The questions for the Tribunal were crystallized into three matters:
The publicity issue – whether the celebrity status of the appellant would attract publicity that would interfere with the administration of justice to the extent that justice cannot be done unless the hearing is in private;
The confidentiality issue – whether the appellant is at risk of breaching the confidential agreement in settlement of the libel action unless the hearing is in private;
The right to respect for private and family life – whether the Convention rights of the appellant, his children, and his ex-wife will be infringed unless the hearing is in private.
The Tribunal Rules have a default position that hearings are public. A private hearing is considered an exception to the general principle of open justice (Rule 32).

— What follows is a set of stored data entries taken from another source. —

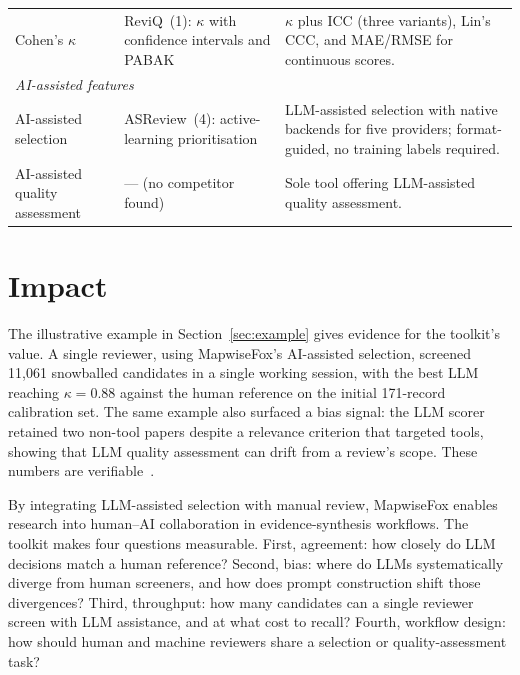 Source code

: \documentclass[preprint,12pt, a4paper]{elsarticle}
\begin{document}
\begin{table}[!ht]
\begin{tabular}{p{}p{}p{}}
    Cohen's $\kappa$ & ReviQ~(1): $\kappa$ with confidence intervals and
    PABAK & $\kappa$ plus ICC (three variants), Lin's CCC, and MAE/RMSE for
    continuous scores. \\
    \multicolumn{3}{l}{\textit{AI-assisted features}} \\
    AI-assisted selection & ASReview~(4): active-learning prioritisation &
    LLM-assisted selection with native backends for five providers;
    format-guided, no training labels required. \\
    AI-assisted quality assessment & --- (no competitor found) & Sole tool
    offering LLM-assisted quality assessment. \\
    \hline
  \end{tabular}
\end{table}


\section{Impact}

The illustrative example in Section~\ref{sec:example} gives
evidence for the toolkit's value. A single reviewer, using MapwiseFox's
AI-assisted selection, screened 11{,}061 snowballed candidates in a single
working session, with the best LLM reaching $\kappa = 0.88$ against the human
reference on the initial 171-record calibration set. The same example
also surfaced a bias signal: the LLM scorer retained two non-tool papers
despite a relevance criterion that targeted tools, showing that LLM
quality assessment can drift from a review's scope. These numbers are
verifiable~\cite{olar2026-config-examples}.

By integrating LLM-assisted selection with manual review, MapwiseFox
enables research into human--AI collaboration in evidence-synthesis
workflows. The toolkit makes four questions measurable. First,
agreement: how closely do LLM decisions match a human reference? Second,
bias: where do LLMs systematically diverge from human screeners, and how
does prompt construction shift those divergences? Third, throughput: how
many candidates can a single reviewer screen with LLM assistance, and at
what cost to recall? Fourth, workflow design: how should human and machine
reviewers share a selection or quality-assessment task?
\end{document}
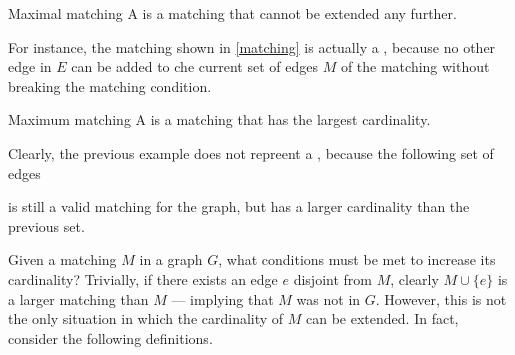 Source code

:\documentclass[a4paper, 12pt]{report}
\begin{document}
    \begin{frameddefn}{Maximal matching}
        A  is a matching that cannot be extended any further.
    \end{frameddefn}
    
    For instance, the matching shown in \cref{matching} is actually a , because no other edge in $E$ can be added to che current set of edges $M$ of the matching without breaking the matching condition.

    \begin{frameddefn}{Maximum matching}
        A  is a matching that has the largest cardinality.
    \end{frameddefn}

    Clearly, the previous example does not repreent a , because the following set of edges

     \begin{figure}[H]
        \centering
    \end{figure}

    is still a valid matching for the graph, but has a larger cardinality than the previous set.

    Given a matching $M$ in a graph $G$, what conditions must be met to increase its cardinality? Trivially, if there exists an edge $e$ disjoint from $M$, clearly $M \cup \{e\}$ is a larger matching than $M$ --- implying that $M$ was not  in $G$. However, this is not the only situation in which the cardinality of $M$ can be extended. In fact, consider the following definitions.
\end{document}

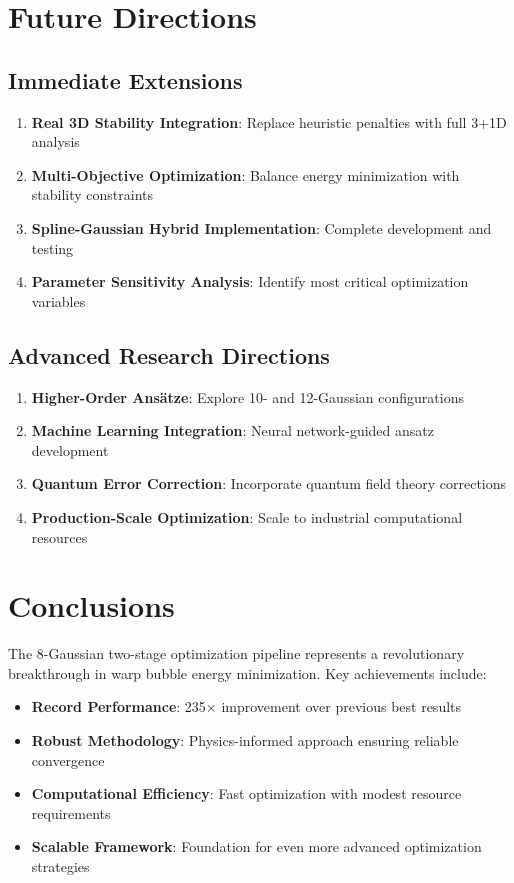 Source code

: \documentclass[11pt,a4paper]{article}
\begin{document}
\section{Future Directions}

\subsection{Immediate Extensions}

\begin{enumerate}
\item \textbf{Real 3D Stability Integration}: Replace heuristic penalties with full 3+1D analysis
\item \textbf{Multi-Objective Optimization}: Balance energy minimization with stability constraints
\item \textbf{Spline-Gaussian Hybrid Implementation}: Complete development and testing
\item \textbf{Parameter Sensitivity Analysis}: Identify most critical optimization variables
\end{enumerate}

\subsection{Advanced Research Directions}

\begin{enumerate}
\item \textbf{Higher-Order Ansätze}: Explore 10- and 12-Gaussian configurations
\item \textbf{Machine Learning Integration}: Neural network-guided ansatz development
\item \textbf{Quantum Error Correction}: Incorporate quantum field theory corrections
\item \textbf{Production-Scale Optimization}: Scale to industrial computational resources
\end{enumerate}

\section{Conclusions}

The 8-Gaussian two-stage optimization pipeline represents a revolutionary breakthrough in warp bubble energy minimization. Key achievements include:

\begin{itemize}
\item \textbf{Record Performance}: 235× improvement over previous best results
\item \textbf{Robust Methodology}: Physics-informed approach ensuring reliable convergence
\item \textbf{Computational Efficiency}: Fast optimization with modest resource requirements
\item \textbf{Scalable Framework}: Foundation for even more advanced optimization strategies
\end{itemize}
\end{document}
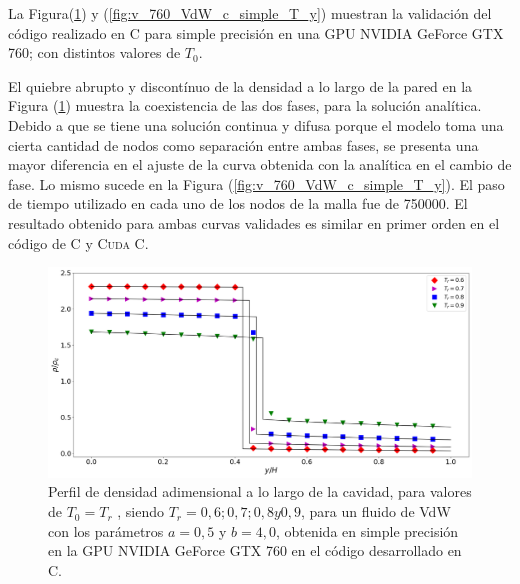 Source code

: La Figura(\ref{fig:v_760_VdW_c_simple_rho_y}) y (\ref{fig:v_760_VdW_c_simple_T_y})  muestran la validación del código realizado en \textsc{C} para simple precisión en una GPU NVIDIA GeForce GTX 760; con distintos valores de $T_0$. 

El quiebre abrupto y discontínuo de la densidad a lo largo de la pared en la Figura (\ref{fig:v_760_VdW_c_simple_rho_y}) muestra la coexistencia de las dos fases, para la solución analítica. Debido a que se tiene una solución continua y difusa porque el modelo toma una cierta cantidad de nodos como separación entre ambas fases, se presenta una mayor diferencia en el ajuste de la curva obtenida con la analítica en el cambio de fase. Lo mismo sucede en la Figura (\ref{fig:v_760_VdW_c_simple_T_y}). El paso de tiempo utilizado en cada uno de los nodos de la malla fue de 750000. El resultado obtenido para ambas curvas validades es similar en primer orden en el código de \textsc{C} y \textsc{Cuda C}.

\begin{figure}[h!]
	\centering
	\includegraphics[width=\textwidth]{figs/cap4/v_760_VdW_c_simple_rho_y}
	\caption{Perfil de densidad adimensional a lo largo de la cavidad, para valores de $T_0 = T_r$ , siendo $T_r = 0,6 ; 0,7 ; 0,8 y 0,9$, para un fluido de VdW con los parámetros $a = 0,5 $ y $b = 4,0 $, obtenida en simple precisión en la GPU NVIDIA GeForce GTX 760 en el código desarrollado en \textsc{C}.}
	\label{fig:v_760_VdW_c_simple_rho_y}	
\end{figure}

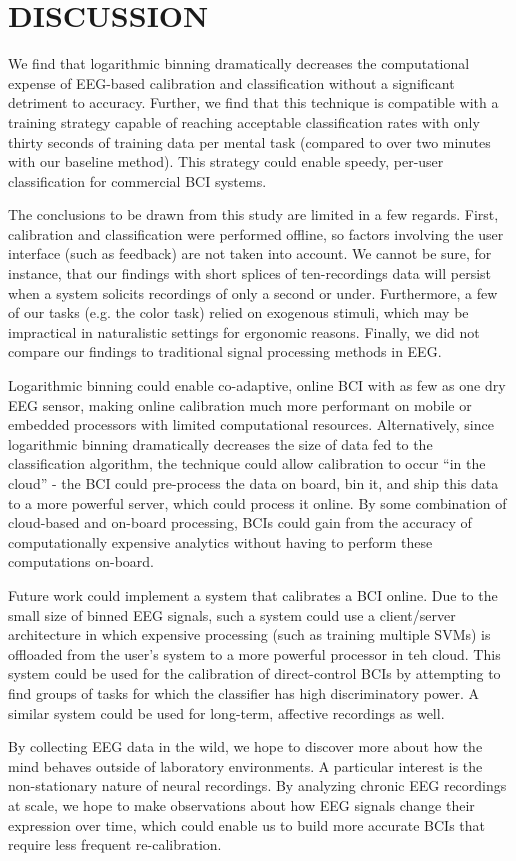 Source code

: \section{\uppercase{Discussion}}

\noindent We find that logarithmic binning dramatically decreases the computational expense of EEG-based calibration and classification without a significant detriment to accuracy. Further, we find that this technique is compatible with a training strategy capable of reaching acceptable classification rates with only thirty seconds of training data per mental task (compared to over two minutes with our baseline method). This strategy could enable speedy, per-user classification for commercial BCI systems.

The conclusions to be drawn from this study are limited in a few regards. First, calibration and classification were performed offline, so factors involving the user interface (such as feedback) are not taken into account. We cannot be sure, for instance, that our findings with short splices of ten-recordings data will persist when a system solicits recordings of only a second or under. Furthermore, a few of our tasks (e.g. the color task) relied on exogenous stimuli, which may be impractical in naturalistic settings for ergonomic reasons. Finally, we did not compare our findings to traditional signal processing methods in EEG.

Logarithmic binning could enable co-adaptive, online BCI with as few as one dry EEG sensor, making online calibration much more performant on mobile or embedded processors with limited computational resources. Alternatively, since logarithmic binning dramatically decreases the size of data fed to the classification algorithm, the technique could allow calibration to occur “in the cloud” - the BCI could pre-process the data on board, bin it, and ship this data to a more powerful server, which could process it online. By some combination of cloud-based and on-board processing, BCIs could gain from the accuracy of computationally expensive analytics without having to perform these computations on-board.

Future work could implement a system that calibrates a BCI online. Due to the small size of binned EEG signals, such a system could use a client/server architecture in which expensive processing (such as training multiple SVMs) is offloaded from the user’s system to a more powerful processor in teh cloud. This system could be used for the calibration of direct-control BCIs by attempting to find groups of tasks for which the classifier has high discriminatory power. A similar system could be used for long-term, affective recordings as well.

By collecting EEG data in the wild, we hope to discover more about how the mind behaves outside of laboratory environments. A particular interest is the non-stationary nature of neural recordings. By analyzing chronic EEG recordings at scale, we hope to make observations about how EEG signals change their expression over time, which could enable us to build more accurate BCIs that require less frequent re-calibration. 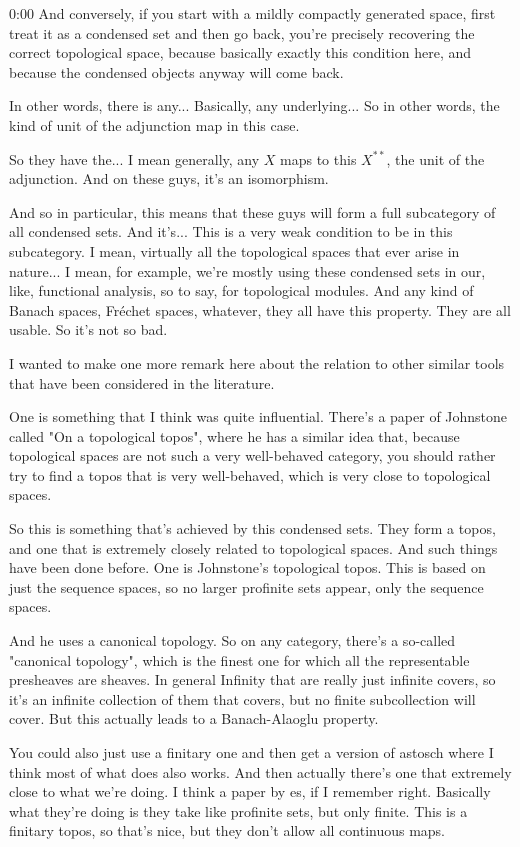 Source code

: \begin{unfinished}{0:00}
And conversely, if you start with a mildly compactly generated space, first treat it as a condensed set and then go back, you're precisely recovering the correct topological space, because basically exactly this condition here, and because the condensed objects anyway will come back.

In other words, there is any... Basically, any underlying... So in other words, the kind of unit of the adjunction map in this case.

So they have the... I mean generally, any $X$ maps to this $X^{**}$, the unit of the adjunction. And on these guys, it's an isomorphism.

And so in particular, this means that these guys will form a full subcategory of all condensed sets. And it's... This is a very weak condition to be in this subcategory. I mean, virtually all the topological spaces that ever arise in nature... I mean, for example, we're mostly using these condensed sets in our, like, functional analysis, so to say, for topological modules. And any kind of Banach spaces, Fr\'echet spaces, whatever, they all have this property. They are all usable. So it's not so bad.

I wanted to make one more remark here about the relation to other similar tools that have been considered in the literature.

One is something that I think was quite influential. There's a paper of Johnstone called "On a topological topos", where he has a similar idea that, because topological spaces are not such a very well-behaved category, you should rather try to find a topos that is very well-behaved, which is very close to topological spaces.

So this is something that's achieved by this condensed sets. They form a topos, and one that is extremely closely related to topological spaces. And such things have been done before. One is Johnstone's topological topos. This is based on just the sequence spaces, so no larger profinite sets appear, only the sequence spaces.

And he uses a canonical topology. So on any category, there's a so-called "canonical topology", which is the finest one for which all the representable presheaves are sheaves. In general
Infinity that are really just infinite covers, so it's an infinite collection of them that covers, but no finite subcollection will cover. But this actually leads to a Banach-Alaoglu property.

You could also just use a finitary one and then get a version of astosch where I think most of what does also works. And then actually there's one that extremely close to what we're doing. I think a paper by es, if I remember right. Basically what they're doing is they take like profinite sets, but only finite. This is a finitary topos, so that's nice, but they don't allow all continuous maps.


\end{unfinished}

The decision also considered the Civil Procedure Rules, Human Rights Act 1998, and the Contempt of Court Act 1981. Strangely (para 68), Mr D’s representation made no reference to any case law or statute. This is both surprising and disappointing. I take the view that this severely weakened Mr D’s argument. A failure to argue statute or case law in support of an argument is negligent.
In finding against Mr D, the Tribunal commented briefly on the potential interest of the press in the appeal, and its wider circumstances. Whilst noting this interest, the Tribunal was reluctant to interfere in the media’s right to report proceedings (para 164). The role of the media as a conduit of information may itself be of public interest.